The Homeless Professor Who Lives in Her Car

Despite the four college courses she teaches, and the master’s degree she earned a few years ago, Tara James-Penny is homeless. Other adjunct professors across the nation face a similar economic plight.
Published: November 1, 2017

homeless professor Ellen Tara James-Penny teaches a class at San José State University.

On a recent weeknight, writing instructor Ellen Tara James-Penny sits with a student in a parking lot near San José State University for more than an hour, explaining the perils of “hasty generalizations” and other pitfalls in college-level writing. Then, James-Penny and her husband get into their aging Volvo sedan and drive a few blocks to a local church, where she sleeps in their car with one dog and he sleeps in a tent a few feet away with the other.

Despite the four college courses she teaches, and the master’s degree she earned a few years ago, James-Penny is homeless. She simply does not earn enough money as an adjunct professor—that is a college educator who lacks tenure or job security, and typically is hired on a per-class basis—to afford the high cost of rents in Silicon Valley. Last year, James-Penny made $28,700, according to California’s state worker salary database. This year, she expects to make a little more, thanks to raises negotiated by her union, the California Faculty Association.

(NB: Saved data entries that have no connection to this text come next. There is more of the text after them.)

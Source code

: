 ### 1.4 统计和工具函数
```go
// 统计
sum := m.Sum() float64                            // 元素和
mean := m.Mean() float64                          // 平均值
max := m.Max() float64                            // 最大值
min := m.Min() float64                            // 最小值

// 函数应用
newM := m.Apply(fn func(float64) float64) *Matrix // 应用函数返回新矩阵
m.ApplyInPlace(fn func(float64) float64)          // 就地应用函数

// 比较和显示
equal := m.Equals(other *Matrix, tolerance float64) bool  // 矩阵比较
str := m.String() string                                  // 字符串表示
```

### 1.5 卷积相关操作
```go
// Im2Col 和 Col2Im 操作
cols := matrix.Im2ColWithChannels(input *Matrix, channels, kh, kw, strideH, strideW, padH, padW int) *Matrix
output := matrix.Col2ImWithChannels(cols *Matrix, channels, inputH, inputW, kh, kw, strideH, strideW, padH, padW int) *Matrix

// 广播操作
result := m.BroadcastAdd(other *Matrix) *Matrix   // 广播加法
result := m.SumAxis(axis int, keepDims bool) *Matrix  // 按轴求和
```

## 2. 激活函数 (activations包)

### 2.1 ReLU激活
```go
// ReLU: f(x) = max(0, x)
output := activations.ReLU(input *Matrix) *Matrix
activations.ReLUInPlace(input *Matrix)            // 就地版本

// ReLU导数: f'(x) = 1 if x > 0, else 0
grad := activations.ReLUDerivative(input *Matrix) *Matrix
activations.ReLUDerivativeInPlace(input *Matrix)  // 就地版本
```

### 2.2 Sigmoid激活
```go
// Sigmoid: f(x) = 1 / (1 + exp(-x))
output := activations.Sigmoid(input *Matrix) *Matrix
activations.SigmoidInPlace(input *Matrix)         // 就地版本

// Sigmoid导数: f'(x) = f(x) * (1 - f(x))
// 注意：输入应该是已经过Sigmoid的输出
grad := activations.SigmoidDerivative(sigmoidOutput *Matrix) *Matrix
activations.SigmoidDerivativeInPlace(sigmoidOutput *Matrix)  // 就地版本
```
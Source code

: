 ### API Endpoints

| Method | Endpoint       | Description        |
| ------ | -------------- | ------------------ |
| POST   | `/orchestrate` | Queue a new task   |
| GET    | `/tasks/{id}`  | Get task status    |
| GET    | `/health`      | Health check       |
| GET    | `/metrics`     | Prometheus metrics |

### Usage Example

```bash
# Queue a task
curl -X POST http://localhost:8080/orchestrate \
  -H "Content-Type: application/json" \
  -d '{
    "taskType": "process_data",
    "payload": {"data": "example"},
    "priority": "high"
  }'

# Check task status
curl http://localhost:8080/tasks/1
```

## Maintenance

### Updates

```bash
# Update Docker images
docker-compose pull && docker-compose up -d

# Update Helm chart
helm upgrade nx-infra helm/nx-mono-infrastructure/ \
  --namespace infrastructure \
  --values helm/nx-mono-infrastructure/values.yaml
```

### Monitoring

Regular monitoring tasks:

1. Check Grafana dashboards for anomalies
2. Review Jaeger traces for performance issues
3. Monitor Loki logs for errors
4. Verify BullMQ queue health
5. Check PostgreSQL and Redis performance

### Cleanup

This week is Campus Equity Week, a biannual occurrence that aims to raise awareness of the inequitable labor conditions on college campuses through campus protests, theatrical expressions, social media, and more. “By nationally coordinating local efforts in a concentrated time frame, activists, increase visibility and intensity political pressure on administrations,” writes Judy Olson, chair of the NEA Contingent Faculty Caucus.

More than 70 percent of U.S. college faculty are adjunct or contingent faculty. Typically, they earn about $2,700 per course, or between $20,000 and $25,000 a year for a full-time load of courses; commute from college to college to build a living wage; and often receive no health care or other benefits, although union members, like James-Penny, are more likely to have health care as part of their collectively bargained contract.

Many struggle to pay their bills. A quarter are estimated to rely on public assistance for food and housing. Indeed, many campus food banks report feeding adjuncts. Last month, the Guardian reported on an adjunct who turned to $200-an-hour sex work to pay her apartment rent after her course load—and income—was cut unexpectedly in half. “I am terrified that a student is going to come walking in,” she told the Guardian.

“This is not just me. It’s adjuncts in general, it’s adjuncts across the nation, and it has to stop!” says James-Penny.

An Unsustainable Life

Every morning, James-Penny and her husband hustle to pack up the tent, quickly walk their two rescue dogs, Hank and Buddy, and then get James-Penny to campus on time, looking like a person who didn’t just wake up in a car. Every night, they wonder where they’re going to sleep. Every day, they work hard to evade police, to find healthy food, to wash themselves and their clothes, and, above all, to not look homeless. It’s not easy, it’s not cheap, and it’s not sustainable, she says.

Making matters worse, to pay for her master’s degree, James-Penny borrowed more than $140,000 and her monthly student loan payments top $400. This is not unusual—the number of people who owe more than $100,000 in student debt quadrupled over the past 10 years, according to Federal Reserve Bank of New York data. About 25 percent of graduate students now owe more than $100,000 in loans.

Something that would help James-Penny and other adjuncts is U.S. Sen. Dick Durbin’s Adjunct Faculty Loan Fairness Act, which would make adjuncts eligible for public-service loan forgiveness. (Durbin talked with the NEA Higher Education Advocate about his bill, as well as the need for Dream Act legislation.)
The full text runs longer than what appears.